Jiddu Krishnamurti (1895-1986) was an Indian mystic and philosopher whose teaching stresses universal religious values, personal insight, and autonomous self-discipline, synthesizing both Indian and Western philosophical and psychological principles.

Jiddu Krishnamurti was born on May 11, 1895 in Madanapalle, a small town in southern India, 150 miles northwest of Madras. His parents, Jiddu Sanjeevamma and Jiddu Narianiah, were devout Brahmin Hindus, who named their eighth son Krishnamurti ("the image of Krishna"), after the god Krsna, who appeared as an eighth child. He nearly died of malaria when he was two and the disease would continue to reappear and sicken him. When Krishnamurti was six, he was initiated into Brahminhood with the sacred thread ceremony, and he formally started his schooling. Amid poverty and hardship Krishnamurti was a shy and withdrawn child who found school life difficult.

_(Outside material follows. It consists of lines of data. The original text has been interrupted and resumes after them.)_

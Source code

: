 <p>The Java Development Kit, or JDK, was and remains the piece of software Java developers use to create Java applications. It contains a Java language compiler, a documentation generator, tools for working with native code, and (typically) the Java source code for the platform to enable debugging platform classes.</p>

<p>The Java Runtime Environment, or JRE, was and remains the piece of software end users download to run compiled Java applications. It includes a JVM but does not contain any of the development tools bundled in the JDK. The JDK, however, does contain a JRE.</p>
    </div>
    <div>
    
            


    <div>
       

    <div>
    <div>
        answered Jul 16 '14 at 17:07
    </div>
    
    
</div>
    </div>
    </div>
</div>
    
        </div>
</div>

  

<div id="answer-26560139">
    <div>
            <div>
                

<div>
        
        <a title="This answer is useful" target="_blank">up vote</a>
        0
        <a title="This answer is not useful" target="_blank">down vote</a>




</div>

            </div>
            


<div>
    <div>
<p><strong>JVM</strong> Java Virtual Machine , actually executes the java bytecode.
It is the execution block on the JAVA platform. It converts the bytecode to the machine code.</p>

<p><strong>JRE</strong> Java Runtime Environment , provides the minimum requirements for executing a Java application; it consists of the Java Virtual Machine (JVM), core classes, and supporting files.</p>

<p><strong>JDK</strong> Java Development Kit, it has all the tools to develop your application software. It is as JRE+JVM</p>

Krishnamurti's father was a civil servant in the revenue department and a part-time worker at the Theosophical Society. After his wife died in 1905, Krishnamurti's father was forced to retire from his job with the colonial bureaucracy and seek full-time employment with the Theosophical Society. The family moved to Adyar near Madras, and it was there at the age of 12 that Krishnamurti's precocious spirituality attracted the attention of Annie Besant, head of the Theosophical Society—an organization promoting the religious unity of all men chiefly within the framework of Indian values. She gained guardianship of Krishnamurti and his younger brother, Nitya, and privately educated them in the Society.

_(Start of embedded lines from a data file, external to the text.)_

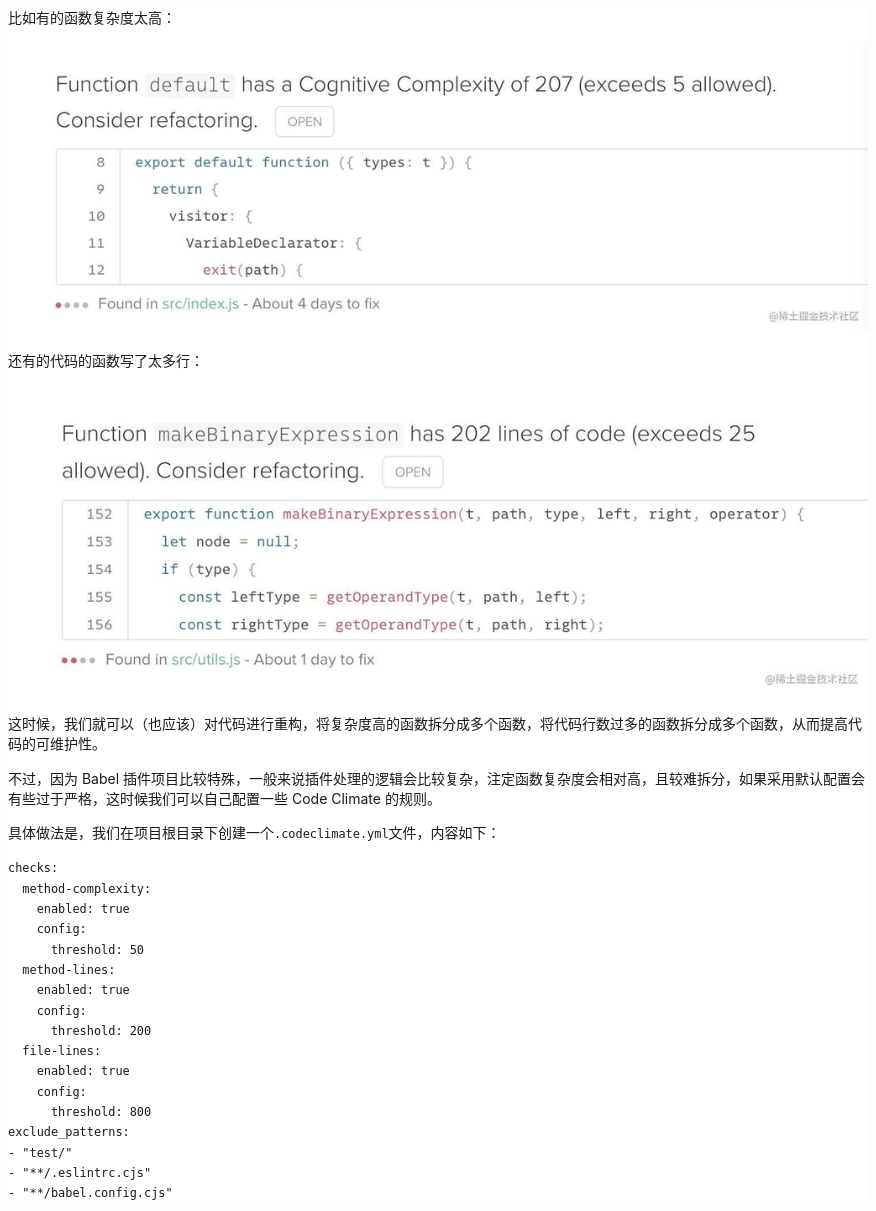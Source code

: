 比如有的函数复杂度太高：

![image.png](./images/cfc5bef8dd694d32ab18800a10d77210~tplv-k3u1fbpfcp-zoom-1.image.png)

还有的代码的函数写了太多行：

![image.png](./images/09168616d9ff42a59c89e74edb36aabd~tplv-k3u1fbpfcp-zoom-1.image.png)

这时候，我们就可以（也应该）对代码进行重构，将复杂度高的函数拆分成多个函数，将代码行数过多的函数拆分成多个函数，从而提高代码的可维护性。

不过，因为 Babel 插件项目比较特殊，一般来说插件处理的逻辑会比较复杂，注定函数复杂度会相对高，且较难拆分，如果采用默认配置会有些过于严格，这时候我们可以自己配置一些 Code Climate 的规则。

具体做法是，我们在项目根目录下创建一个`.codeclimate.yml`文件，内容如下：

```
checks:
  method-complexity:
    enabled: true
    config:
      threshold: 50
  method-lines:
    enabled: true
    config:
      threshold: 200
  file-lines:
    enabled: true
    config:
      threshold: 800
exclude_patterns:
- "test/"
- "**/.eslintrc.cjs"
- "**/babel.config.cjs"
```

In 1911 Besant and her colleagues founded the Order of the Star in the East (OSE), with Krishnamurti to be its spiritual head. He was the expected "World Teacher" and began a long period of training directed toward fulfillment of this role. However, Krishnamurti's father was worried by Besant's influence on his sons, and he tried to regain custody of them, but eventually failed. Krishnamurti and Nitya continued their studies in England and France. In England Krishnamurti developed a close friendship with Lady Emily Lutyens, who introduced him to aristocratic circles. According to Hillary Rodrigues, in Insight and Religious Mind, Krishnamurti read extensively during his time in England, enjoying the works of Dostoevsky, Nietzsche, and P.G. Wodehouse. He was also influenced by Paul Carus' The Buddha's Way of Virtue and Sir Edwin Arnold's The Light of Asia.

Leadership and Discovery

By the early 1920s, Krishnamurti had begun to take on more of a leadership role. He started contributing the editorial notes to the OSE's Herald of the Star and heading OSE conferences in France and India. He also moved to Ojai, in California where the weather was kinder to his brother, who suffered from tuberculosis. In Ojai he underwent a life-changing experience following extensive meditation and lapses close to unconsciousness, which brought him joy and profound peace. After his experience, he declared, "Love in all its glory has intoxicated my heart; my heart can never be closed. I have drunk at the fountain of Joy and eternal Beauty. I am God-intoxicated."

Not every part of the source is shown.